Осмысление-обоснование своих моральных принципов возможно лишь для человека достаточно взрослого, а «что такое хорошо и что такое плохо», хотят знать уже малыши в возрасте «от 2 до 5». Они впитывают родную культуру, включая моральные представления, из своего ближайшего культурного окружения. Если с ребенком в семье обращаются как с «даром Божьим», а не как с «тварью дрожащей», велика вероятность, что вместе с родным языком ребенок усвоит и свое право на свободу. Забудет, как его усваивал, но будет им пользоваться как чем-то самоочевидным. И тогда будет легче признать такое же право за другими.
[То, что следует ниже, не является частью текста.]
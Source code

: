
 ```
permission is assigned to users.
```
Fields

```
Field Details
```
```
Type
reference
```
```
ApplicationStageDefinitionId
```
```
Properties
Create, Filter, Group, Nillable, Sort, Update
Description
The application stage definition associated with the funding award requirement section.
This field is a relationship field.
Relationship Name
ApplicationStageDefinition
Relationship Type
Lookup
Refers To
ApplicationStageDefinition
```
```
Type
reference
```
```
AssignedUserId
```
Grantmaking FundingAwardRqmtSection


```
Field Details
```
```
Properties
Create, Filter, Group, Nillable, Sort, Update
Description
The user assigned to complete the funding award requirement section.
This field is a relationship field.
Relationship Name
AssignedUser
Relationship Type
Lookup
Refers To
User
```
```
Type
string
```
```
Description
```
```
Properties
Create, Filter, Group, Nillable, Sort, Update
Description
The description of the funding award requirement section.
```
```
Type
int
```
Если же подросток обнаружит в себе неуемный исследовательский инстинкт, или «жажду познания», то книги о науке могут укрепить его познавательный оптимизм. Такой возможности, однако, не было при возникновении современной науки. Поэтому для всех ее основателей источником познавательного оптимизма была их библейская вера.
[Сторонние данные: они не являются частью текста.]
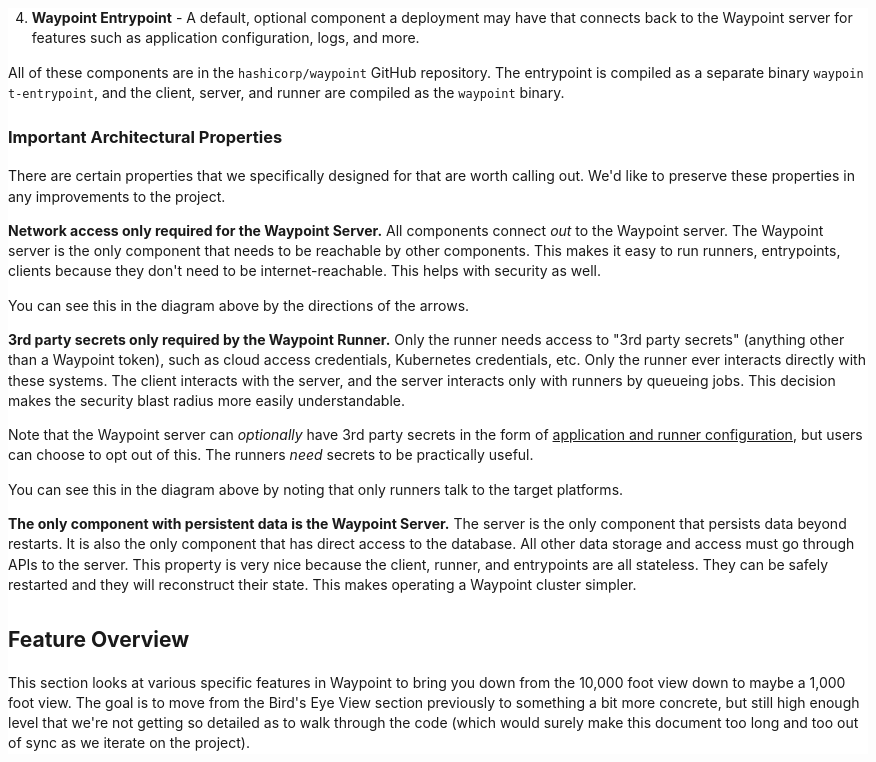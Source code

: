 4. **Waypoint Entrypoint** - A default, optional component a deployment may have that 
connects back to the Waypoint server for features such as application configuration,
logs, and more.

All of these components are in the `hashicorp/waypoint` GitHub repository.
The entrypoint is compiled as a separate binary `waypoint-entrypoint`, 
and the client, server, and runner are compiled as the `waypoint` binary.

### Important Architectural Properties

There are certain properties that we specifically designed for that are 
worth calling out. We'd like to preserve these properties in any improvements
to the project.

**Network access only required for the Waypoint Server.** All components
connect _out_ to the Waypoint server. The Waypoint server is the only 
component that needs to be reachable by other components. This makes it
easy to run runners, entrypoints, clients because they don't need to be
internet-reachable. This helps with security as well.

You can see this in the diagram above by the directions of the arrows.

**3rd party secrets only required by the Waypoint Runner.** Only the runner
needs access to "3rd party secrets" (anything other than a Waypoint token),
such as cloud access credentials, Kubernetes credentials, etc. Only the
runner ever interacts directly with these systems. The client interacts
with the server, and the server interacts only with runners by queueing
jobs. This decision makes the security blast radius more easily understandable.

Note that the Waypoint server can _optionally_ have 3rd party secrets
in the form of [application and runner configuration](https://www.waypointproject.io/docs/app-config),
but users can choose to opt out of this. The runners _need_ secrets
to be practically useful.

You can see this in the diagram above by noting that only runners talk 
to the target platforms.

**The only component with persistent data is the Waypoint Server.** The 
server is the only component that persists data beyond restarts. It is
also the only component that has direct access to the database. All
other data storage and access must go through APIs to the server.
This property is very nice because the client, runner, and entrypoints
are all stateless. They can be safely restarted and they will reconstruct
their state. This makes operating a Waypoint cluster simpler.

## Feature Overview

This section looks at various specific features in Waypoint to bring
you down from the 10,000 foot view down to maybe a 1,000 foot view. 
The goal is to move from the Bird's Eye View section previously to
something a bit more concrete, but still high enough level that we're
not getting so detailed as to walk through the code (which would surely
make this document too long and too out of sync as we iterate on
the project).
При этом великие физики-теисты не выставляли свою веру напоказ, уважая духовную свободу других (гарантированную библейским Творцом). Максвелл, например, лишь один раз «раскрыл» свой теизм публично — в лекции «Теория молекул» (1874), обсуждая удивительный новый факт — существование в природе абсолютно одинаковых объектов. Предупредив, что выходит за пределы науки, он упомянул «Того, кто вначале сотворил не только небо и землю, но и материалы, из которых они состоят». Вскоре после лекции Максвелл получил приглашение вступить в общество, защищающее «великие истины Библии против того, что ложно называют возражениями науки». Приглашение он отклонил, ответив, что «результаты, к которым приходит каждый человек в своих попытках гармонизировать свою науку со своим Христианством, имеют значение лишь для самого этого человека и не должны получать от общества оценочный штамп».

Для нынешних физиков-атеистов, разумеется, библейское обоснование и невозможно, и не нужно, поскольку они уже знают о фундаментальных законах физики, открытых со времен Галилея. А познавательный оптимизм укрепляют «вещественные доказательства» — успехи физических наук.